R: O ateísmo, como qualquer conceção filosófica é sempre um processo dialético. Há um momento em que a “quantidade” de descrença transforma o cidadão e lhe confere a qualidade de ateu, adjetivo que facilmente assumo mas sem a necessidade de o afirmar.
Há duas razões que me levaram ao ateísmo: uma de natureza intelectual e outra moral. A primeira impede-me de aceitar como verdadeira uma afirmação para a qual não existe qualquer prova. De facto, não há a mais leve suspeita ou o menor indício de que algum deus exista, nem algum fez prova de vida.
A razão moral deriva do facto de o deus abraâmico, aquele que domina a maior fatia do mercado da fé no nosso país, ter sido criado por homens da Idade do bronze, muito mais violentos do que os de hoje, tendo criado um deus à sua imagem e semelhança: cruel, vingativo, violento, xenófobo, homofóbico e misógino, refletindo ainda o carácter tribal e patriarcal dos seus criadores.
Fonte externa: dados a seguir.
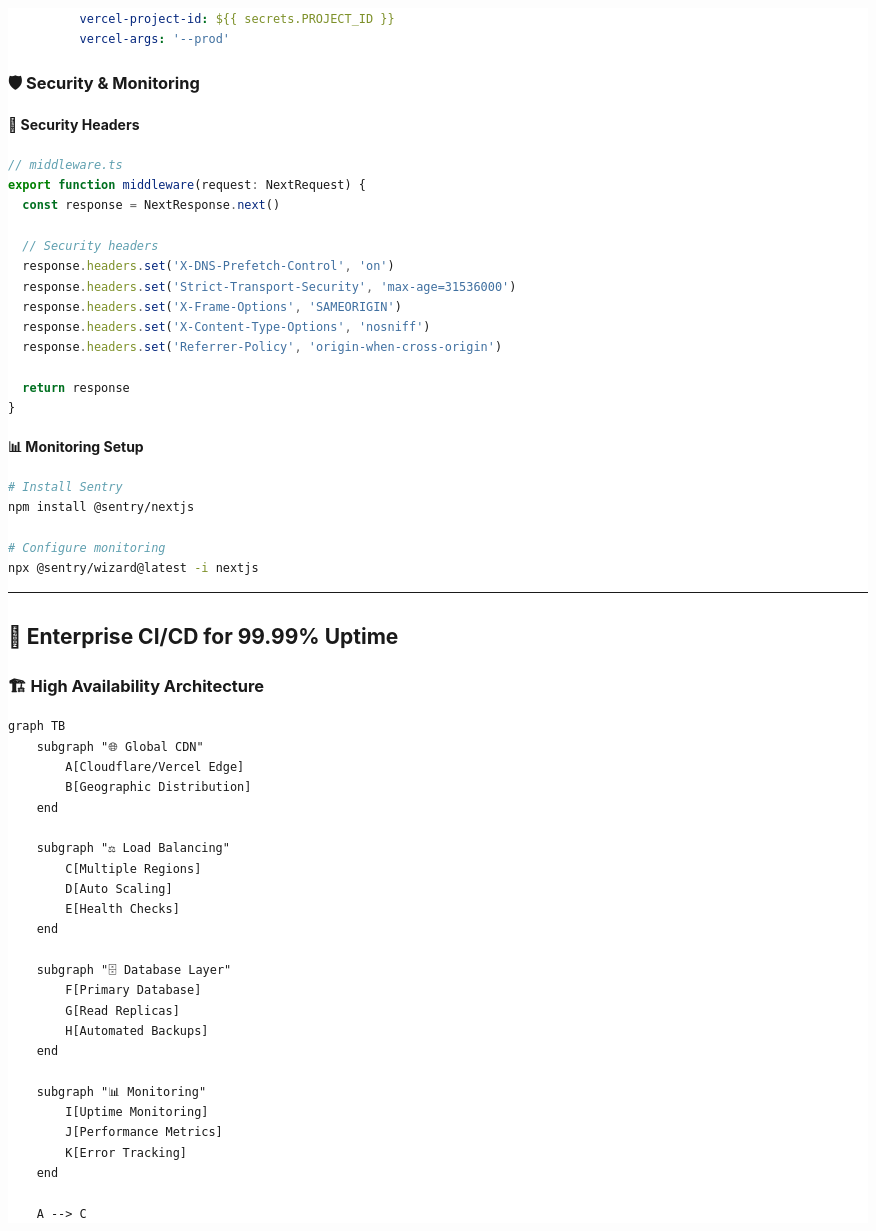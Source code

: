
 ```yaml
          vercel-project-id: ${{ secrets.PROJECT_ID }}
          vercel-args: '--prod'
```

### **🛡️ Security & Monitoring**

#### **🔐 Security Headers**
```javascript
// middleware.ts
export function middleware(request: NextRequest) {
  const response = NextResponse.next()
  
  // Security headers
  response.headers.set('X-DNS-Prefetch-Control', 'on')
  response.headers.set('Strict-Transport-Security', 'max-age=31536000')
  response.headers.set('X-Frame-Options', 'SAMEORIGIN')
  response.headers.set('X-Content-Type-Options', 'nosniff')
  response.headers.set('Referrer-Policy', 'origin-when-cross-origin')
  
  return response
}
```

#### **📊 Monitoring Setup**
```bash
# Install Sentry
npm install @sentry/nextjs

# Configure monitoring
npx @sentry/wizard@latest -i nextjs
```

---

## 🎯 **Enterprise CI/CD for 99.99% Uptime**

### **🏗️ High Availability Architecture**

```mermaid
graph TB
    subgraph "🌐 Global CDN"
        A[Cloudflare/Vercel Edge]
        B[Geographic Distribution]
    end
    
    subgraph "⚖️ Load Balancing"
        C[Multiple Regions]
        D[Auto Scaling]
        E[Health Checks]
    end
    
    subgraph "🗄️ Database Layer"
        F[Primary Database]
        G[Read Replicas]
        H[Automated Backups]
    end
    
    subgraph "📊 Monitoring"
        I[Uptime Monitoring]
        J[Performance Metrics]
        K[Error Tracking]
    end
    
    A --> C
```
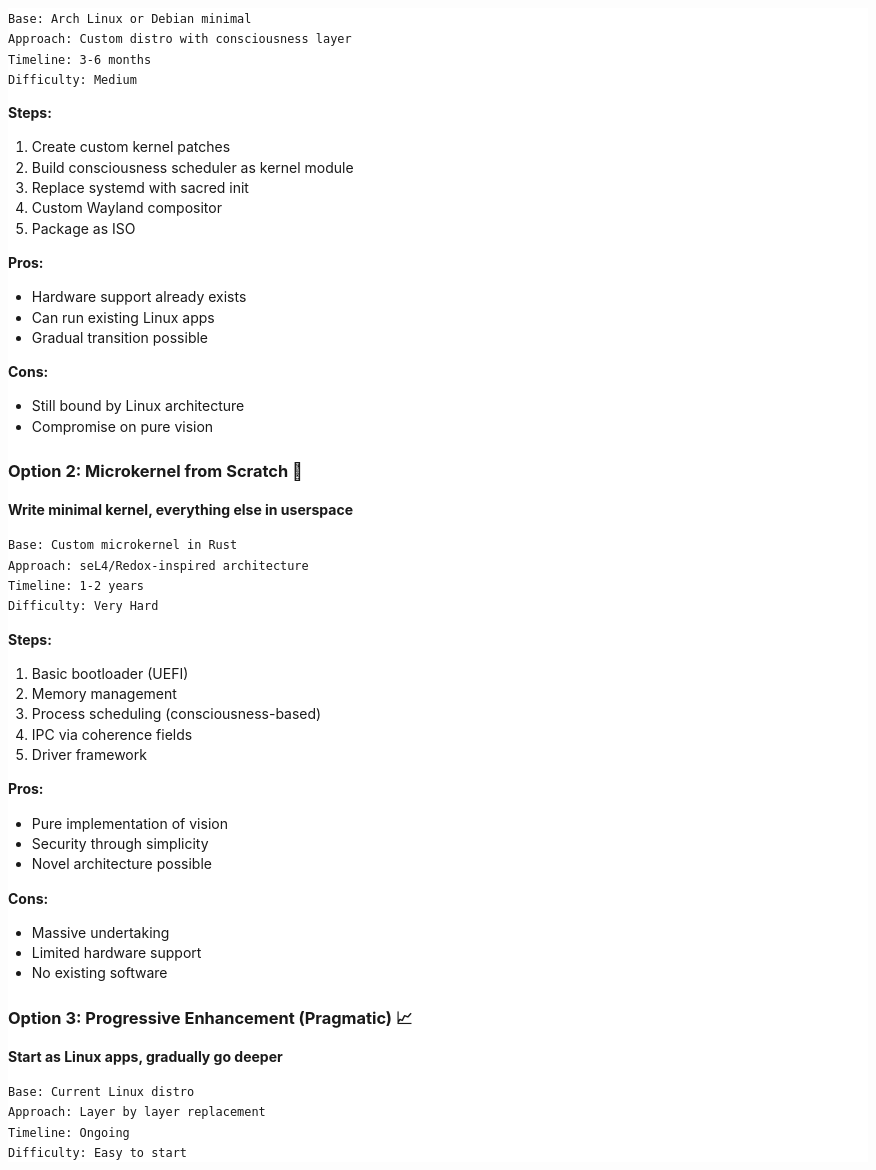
```bash
Base: Arch Linux or Debian minimal
Approach: Custom distro with consciousness layer
Timeline: 3-6 months
Difficulty: Medium
```

**Steps:**
1. Create custom kernel patches
2. Build consciousness scheduler as kernel module
3. Replace systemd with sacred init
4. Custom Wayland compositor
5. Package as ISO

**Pros:** 
- Hardware support already exists
- Can run existing Linux apps
- Gradual transition possible

**Cons:**
- Still bound by Linux architecture
- Compromise on pure vision

### Option 2: Microkernel from Scratch 🔨
**Write minimal kernel, everything else in userspace**

```bash
Base: Custom microkernel in Rust
Approach: seL4/Redox-inspired architecture
Timeline: 1-2 years
Difficulty: Very Hard
```

**Steps:**
1. Basic bootloader (UEFI)
2. Memory management
3. Process scheduling (consciousness-based)
4. IPC via coherence fields
5. Driver framework

**Pros:**
- Pure implementation of vision
- Security through simplicity
- Novel architecture possible

**Cons:**
- Massive undertaking
- Limited hardware support
- No existing software

### Option 3: Progressive Enhancement (Pragmatic) 📈
**Start as Linux apps, gradually go deeper**

```bash
Base: Current Linux distro
Approach: Layer by layer replacement
Timeline: Ongoing
Difficulty: Easy to start
```
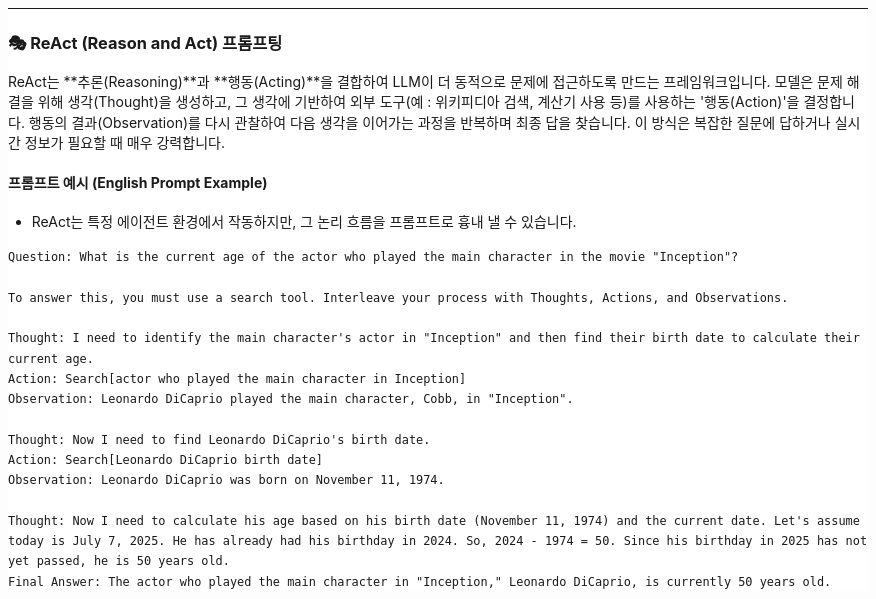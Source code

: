 -----

### 🎭 ReAct (Reason and Act) 프롬프팅

ReAct는 \*\*추론(Reasoning)\*\*과 \*\*행동(Acting)\*\*을 결합하여 LLM이 더 동적으로 문제에 접근하도록 만드는 프레임워크입니다. 모델은 문제 해결을 위해 생각(Thought)을 생성하고, 그 생각에 기반하여 외부 도구(예 : 위키피디아 검색, 계산기 사용 등)를 사용하는 '행동(Action)'을 결정합니다. 행동의 결과(Observation)를 다시 관찰하여 다음 생각을 이어가는 과정을 반복하며 최종 답을 찾습니다. 이 방식은 복잡한 질문에 답하거나 실시간 정보가 필요할 때 매우 강력합니다.

#### **프롬프트 예시 (English Prompt Example)**

  * ReAct는 특정 에이전트 환경에서 작동하지만, 그 논리 흐름을 프롬프트로 흉내 낼 수 있습니다.



```prompt
Question: What is the current age of the actor who played the main character in the movie "Inception"?

To answer this, you must use a search tool. Interleave your process with Thoughts, Actions, and Observations.

Thought: I need to identify the main character's actor in "Inception" and then find their birth date to calculate their current age.
Action: Search[actor who played the main character in Inception]
Observation: Leonardo DiCaprio played the main character, Cobb, in "Inception".

Thought: Now I need to find Leonardo DiCaprio's birth date.
Action: Search[Leonardo DiCaprio birth date]
Observation: Leonardo DiCaprio was born on November 11, 1974.

Thought: Now I need to calculate his age based on his birth date (November 11, 1974) and the current date. Let's assume today is July 7, 2025. He has already had his birthday in 2024. So, 2024 - 1974 = 50. Since his birthday in 2025 has not yet passed, he is 50 years old.
Final Answer: The actor who played the main character in "Inception," Leonardo DiCaprio, is currently 50 years old.
```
Basta ler o Antigo Testamento, a que Saramago chamou benevolentemente «manual de maus costumes» quando está mais próximo de um manual terrorista.
Naturalmente que o homem urbano, de hoje, seria incapaz de praticar as barbáries que o Antigo Testamento recomenda ou de aceitar as práticas violentas da sociedade tribal e patriarcal que lhe deu origem.
- Já disse também anteriormente que gostaria de ver o seu baptismo anulado. Porquê? Sente que o baptismo o obriga de alguma forma a ter uma ligação indesejada com a religião católica?
R: A anulação do batismo é a forma de evitar que a Igreja católica use quem a abandona como crentes cujo número exibe para obter privilégios indignos de um Estado laico. Os crentes são cada vez menos mas a Igreja diz que Portugal é um país católico e confisca uma parcela significativa da saúde e da educação com vergonhosas isenções fiscais. As IPSS pertencentes à Igreja católica, Igreja cada vez menos provida de crentes e padres, dão-lhe imenso poder económico, financeiro e político com que garante a continuidade.
- O que é que o ateísmo traz para a sua vida?
R: O ateísmo é uma opção filosófica assumida por quem se sente responsável pelos seus atos e forma de viver, de quem preza a vida – a sua e a dos outros –, cultiva a razão e confia no método científico para construir modelos da realidade; e de quem não remete as questões do bem e do mal para seres incertos nem para a esperança de uma existência após a morte.
- Como surgiu a ideia de criar uma associação ateísta?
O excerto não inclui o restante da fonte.